Forest of Hope planted in Beachburg, Ont.

Canada’s first Forest of Hope in support of suicide prevention was planted in Beachburg, Ont., on Saturday.

Forestry technician students from Algonquin College’s Pembroke campus planted 1,500 white spruce, red pine, and white pine trees in an area just off Beachburg Road.

“It’s a place where people who have lost loved ones to suicide can come, congregate, remember, and know that there’s a Tree of Hope planted in that person’s memory,” said Erika Luoma with the Canadian Association for Suicide Prevention (CASP).

According to CASP, 11 Canadians are lost every day to suicide, totalling more than 4,000 deaths by suicide in Canada each year.

“We hope that this Forest of Hope will give inspiration and hope and show that things can be done for suicide prevention in memory of those who have been lost,” said Luoma.

The Canadian Association for Suicide Prevention Forst of Hope sign in Beachburg, Ont. (John Pineau/Algonquin College)

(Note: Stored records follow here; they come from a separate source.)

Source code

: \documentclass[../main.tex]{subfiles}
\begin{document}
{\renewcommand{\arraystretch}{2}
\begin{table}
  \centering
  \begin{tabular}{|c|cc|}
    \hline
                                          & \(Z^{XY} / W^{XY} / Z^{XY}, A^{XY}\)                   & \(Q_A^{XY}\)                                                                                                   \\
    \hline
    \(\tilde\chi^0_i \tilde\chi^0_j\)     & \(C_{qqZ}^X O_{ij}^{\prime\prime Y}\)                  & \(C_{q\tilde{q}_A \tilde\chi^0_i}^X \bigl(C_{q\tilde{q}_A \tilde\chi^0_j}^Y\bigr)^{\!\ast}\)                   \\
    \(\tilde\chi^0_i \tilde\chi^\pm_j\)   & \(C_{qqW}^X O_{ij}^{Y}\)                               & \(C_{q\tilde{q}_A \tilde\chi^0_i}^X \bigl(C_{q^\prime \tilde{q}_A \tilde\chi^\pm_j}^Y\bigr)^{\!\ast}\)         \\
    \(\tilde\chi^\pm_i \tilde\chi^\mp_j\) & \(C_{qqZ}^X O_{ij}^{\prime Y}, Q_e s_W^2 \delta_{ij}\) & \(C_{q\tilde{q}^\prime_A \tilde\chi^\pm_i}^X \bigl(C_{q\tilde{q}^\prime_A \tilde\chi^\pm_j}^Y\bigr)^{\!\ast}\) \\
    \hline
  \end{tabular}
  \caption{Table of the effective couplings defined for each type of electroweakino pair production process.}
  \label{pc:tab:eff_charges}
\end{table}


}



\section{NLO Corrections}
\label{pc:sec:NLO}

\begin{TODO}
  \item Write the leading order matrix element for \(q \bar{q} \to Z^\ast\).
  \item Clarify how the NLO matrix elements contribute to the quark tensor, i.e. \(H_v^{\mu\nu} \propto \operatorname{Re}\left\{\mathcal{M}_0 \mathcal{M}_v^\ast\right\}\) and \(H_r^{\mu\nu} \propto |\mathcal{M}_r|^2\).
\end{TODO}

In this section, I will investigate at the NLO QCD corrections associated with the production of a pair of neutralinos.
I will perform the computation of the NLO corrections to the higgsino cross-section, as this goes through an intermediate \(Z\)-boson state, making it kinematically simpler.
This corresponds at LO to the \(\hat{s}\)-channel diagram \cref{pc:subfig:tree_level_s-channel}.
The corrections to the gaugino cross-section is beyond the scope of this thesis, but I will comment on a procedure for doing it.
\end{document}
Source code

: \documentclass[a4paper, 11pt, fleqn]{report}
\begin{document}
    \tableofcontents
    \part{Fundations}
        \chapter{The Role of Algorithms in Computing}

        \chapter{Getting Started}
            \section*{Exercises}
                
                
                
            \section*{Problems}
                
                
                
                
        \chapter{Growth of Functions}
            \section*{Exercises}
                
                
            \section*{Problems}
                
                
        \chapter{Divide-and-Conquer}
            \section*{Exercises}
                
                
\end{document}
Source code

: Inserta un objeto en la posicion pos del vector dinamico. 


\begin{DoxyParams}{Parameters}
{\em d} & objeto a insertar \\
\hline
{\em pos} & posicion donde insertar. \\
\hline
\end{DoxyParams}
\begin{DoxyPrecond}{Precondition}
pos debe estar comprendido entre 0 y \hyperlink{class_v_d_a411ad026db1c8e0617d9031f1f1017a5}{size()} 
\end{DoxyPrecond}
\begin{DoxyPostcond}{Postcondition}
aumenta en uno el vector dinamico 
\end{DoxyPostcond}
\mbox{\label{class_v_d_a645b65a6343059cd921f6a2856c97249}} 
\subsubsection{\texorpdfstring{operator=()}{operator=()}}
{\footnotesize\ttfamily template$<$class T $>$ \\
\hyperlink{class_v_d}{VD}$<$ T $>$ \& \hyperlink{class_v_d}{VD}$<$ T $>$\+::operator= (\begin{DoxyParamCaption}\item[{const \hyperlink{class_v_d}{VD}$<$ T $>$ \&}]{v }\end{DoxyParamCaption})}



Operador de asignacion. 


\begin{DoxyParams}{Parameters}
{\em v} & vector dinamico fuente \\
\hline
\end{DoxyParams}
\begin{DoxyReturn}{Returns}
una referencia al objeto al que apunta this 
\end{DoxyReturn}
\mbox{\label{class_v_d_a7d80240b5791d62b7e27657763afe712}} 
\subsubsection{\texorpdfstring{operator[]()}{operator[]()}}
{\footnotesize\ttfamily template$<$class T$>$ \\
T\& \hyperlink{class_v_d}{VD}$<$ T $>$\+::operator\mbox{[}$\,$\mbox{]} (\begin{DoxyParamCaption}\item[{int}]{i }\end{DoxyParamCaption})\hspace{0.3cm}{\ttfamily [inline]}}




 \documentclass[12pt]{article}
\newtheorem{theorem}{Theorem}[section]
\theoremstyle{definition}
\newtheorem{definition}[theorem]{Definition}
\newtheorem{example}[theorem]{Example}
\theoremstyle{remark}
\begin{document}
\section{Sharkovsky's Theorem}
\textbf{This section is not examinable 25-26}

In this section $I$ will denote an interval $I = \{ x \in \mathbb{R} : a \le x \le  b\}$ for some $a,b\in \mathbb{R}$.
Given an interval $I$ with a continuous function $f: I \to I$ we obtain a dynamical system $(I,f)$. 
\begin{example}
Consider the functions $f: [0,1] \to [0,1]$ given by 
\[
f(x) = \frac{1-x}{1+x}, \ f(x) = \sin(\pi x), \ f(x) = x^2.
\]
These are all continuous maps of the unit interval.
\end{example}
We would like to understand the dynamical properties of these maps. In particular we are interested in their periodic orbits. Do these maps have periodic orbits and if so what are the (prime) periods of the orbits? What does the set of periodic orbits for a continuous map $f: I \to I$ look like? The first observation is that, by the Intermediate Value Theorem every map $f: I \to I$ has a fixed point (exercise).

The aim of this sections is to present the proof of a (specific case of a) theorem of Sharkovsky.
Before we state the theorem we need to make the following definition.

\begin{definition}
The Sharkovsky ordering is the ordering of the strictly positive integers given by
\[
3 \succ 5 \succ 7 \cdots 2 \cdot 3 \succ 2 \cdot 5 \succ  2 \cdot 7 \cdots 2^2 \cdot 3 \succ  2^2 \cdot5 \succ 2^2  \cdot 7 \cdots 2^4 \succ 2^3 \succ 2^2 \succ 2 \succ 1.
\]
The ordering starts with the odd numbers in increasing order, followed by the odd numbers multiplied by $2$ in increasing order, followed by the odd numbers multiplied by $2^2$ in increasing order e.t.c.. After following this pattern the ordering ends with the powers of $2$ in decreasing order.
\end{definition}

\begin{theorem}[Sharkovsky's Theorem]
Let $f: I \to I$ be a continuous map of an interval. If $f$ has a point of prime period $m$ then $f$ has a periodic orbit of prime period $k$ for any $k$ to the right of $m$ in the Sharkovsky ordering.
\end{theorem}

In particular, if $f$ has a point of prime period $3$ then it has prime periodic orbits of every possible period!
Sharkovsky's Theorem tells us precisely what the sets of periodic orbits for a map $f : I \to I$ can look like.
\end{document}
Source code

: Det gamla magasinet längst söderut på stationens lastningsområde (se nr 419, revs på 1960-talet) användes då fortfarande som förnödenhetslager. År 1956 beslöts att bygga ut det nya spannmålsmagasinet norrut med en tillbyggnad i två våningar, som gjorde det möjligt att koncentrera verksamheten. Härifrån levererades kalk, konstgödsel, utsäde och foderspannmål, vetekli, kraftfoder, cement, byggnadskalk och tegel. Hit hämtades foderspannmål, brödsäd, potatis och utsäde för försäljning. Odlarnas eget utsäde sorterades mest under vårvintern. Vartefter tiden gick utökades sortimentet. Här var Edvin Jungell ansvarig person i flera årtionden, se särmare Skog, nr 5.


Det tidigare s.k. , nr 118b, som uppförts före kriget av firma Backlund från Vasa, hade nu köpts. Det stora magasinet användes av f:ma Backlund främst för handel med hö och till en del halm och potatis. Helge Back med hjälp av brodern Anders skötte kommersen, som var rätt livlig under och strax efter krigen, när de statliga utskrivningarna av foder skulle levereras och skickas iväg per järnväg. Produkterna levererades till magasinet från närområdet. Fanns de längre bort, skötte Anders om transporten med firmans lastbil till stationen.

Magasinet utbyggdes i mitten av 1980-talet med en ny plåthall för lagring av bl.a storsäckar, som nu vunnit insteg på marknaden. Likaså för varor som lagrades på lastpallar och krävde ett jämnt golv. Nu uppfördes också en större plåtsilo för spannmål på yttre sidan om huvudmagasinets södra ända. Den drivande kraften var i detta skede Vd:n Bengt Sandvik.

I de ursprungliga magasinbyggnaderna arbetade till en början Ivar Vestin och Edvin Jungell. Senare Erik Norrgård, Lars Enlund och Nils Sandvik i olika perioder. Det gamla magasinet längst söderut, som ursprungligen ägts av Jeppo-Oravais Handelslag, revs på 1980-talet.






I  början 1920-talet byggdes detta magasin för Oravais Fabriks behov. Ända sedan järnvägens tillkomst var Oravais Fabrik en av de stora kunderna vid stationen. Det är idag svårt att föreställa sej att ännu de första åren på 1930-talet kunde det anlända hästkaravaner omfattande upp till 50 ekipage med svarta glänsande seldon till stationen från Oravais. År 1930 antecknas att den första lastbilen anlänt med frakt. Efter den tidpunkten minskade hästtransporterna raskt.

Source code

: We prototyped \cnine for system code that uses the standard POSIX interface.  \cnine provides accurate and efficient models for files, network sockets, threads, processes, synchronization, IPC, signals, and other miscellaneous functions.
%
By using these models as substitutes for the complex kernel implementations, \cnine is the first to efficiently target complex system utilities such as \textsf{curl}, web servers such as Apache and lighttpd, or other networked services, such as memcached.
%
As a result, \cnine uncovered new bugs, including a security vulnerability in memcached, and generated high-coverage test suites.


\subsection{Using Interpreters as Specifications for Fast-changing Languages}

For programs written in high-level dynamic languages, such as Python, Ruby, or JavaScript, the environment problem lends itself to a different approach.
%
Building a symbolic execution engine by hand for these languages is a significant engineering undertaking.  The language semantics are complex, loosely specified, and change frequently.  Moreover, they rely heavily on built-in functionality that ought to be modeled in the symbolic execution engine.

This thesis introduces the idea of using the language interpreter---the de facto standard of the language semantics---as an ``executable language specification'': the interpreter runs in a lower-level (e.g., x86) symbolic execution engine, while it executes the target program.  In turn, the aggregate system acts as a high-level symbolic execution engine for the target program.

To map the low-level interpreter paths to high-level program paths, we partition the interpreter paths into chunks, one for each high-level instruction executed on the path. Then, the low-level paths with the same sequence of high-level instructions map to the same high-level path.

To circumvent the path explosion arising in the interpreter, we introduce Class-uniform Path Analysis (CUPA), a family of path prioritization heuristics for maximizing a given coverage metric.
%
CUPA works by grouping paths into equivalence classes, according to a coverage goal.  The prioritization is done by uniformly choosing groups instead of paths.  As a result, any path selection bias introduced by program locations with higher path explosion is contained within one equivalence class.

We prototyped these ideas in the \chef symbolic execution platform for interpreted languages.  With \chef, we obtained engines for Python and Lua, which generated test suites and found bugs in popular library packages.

Among the roughly 50 Algonquin students that turned out Saturday was Ashley MacRae.

“I am out here for my brother, I am out here for my best friend,” MacRae told CTV News Ottawa.

“They have gone through many struggles and it is just amazing to see how resilient they are and it’s amazing to see how their strength parallels the strength of these trees.”

MacRae hopes those who visit the new Forest of Hope over the coming years will find inspiration and connection through the trees around them.

“These trees are really just surviving no matter what hits them and they’re growing through it,” MacRae says. “I saw a tree the other day that was almost parallel to the ground and the branches were shooting upwards, still had leaves on them.”

The addition of new life to the Beachburg forest also provides opportunities for future forestry students, who will use the area as an outdoor classroom for generations to come.

“Going forward for the next 50, 100 years even we get to monitor all this and the students benefit from it,” said Peter Arbour, the program coordinator for Algonquin’s Forestry Technician stream.

“The activities that we have them perform on this woodlot and other places is a direct emulation of what they would need for industry work.”

Luoma says CASP hopes to build off the success of their first Forest of Hope.

“We want to be able to establish forests of hope in different communities across Canada in years to come.”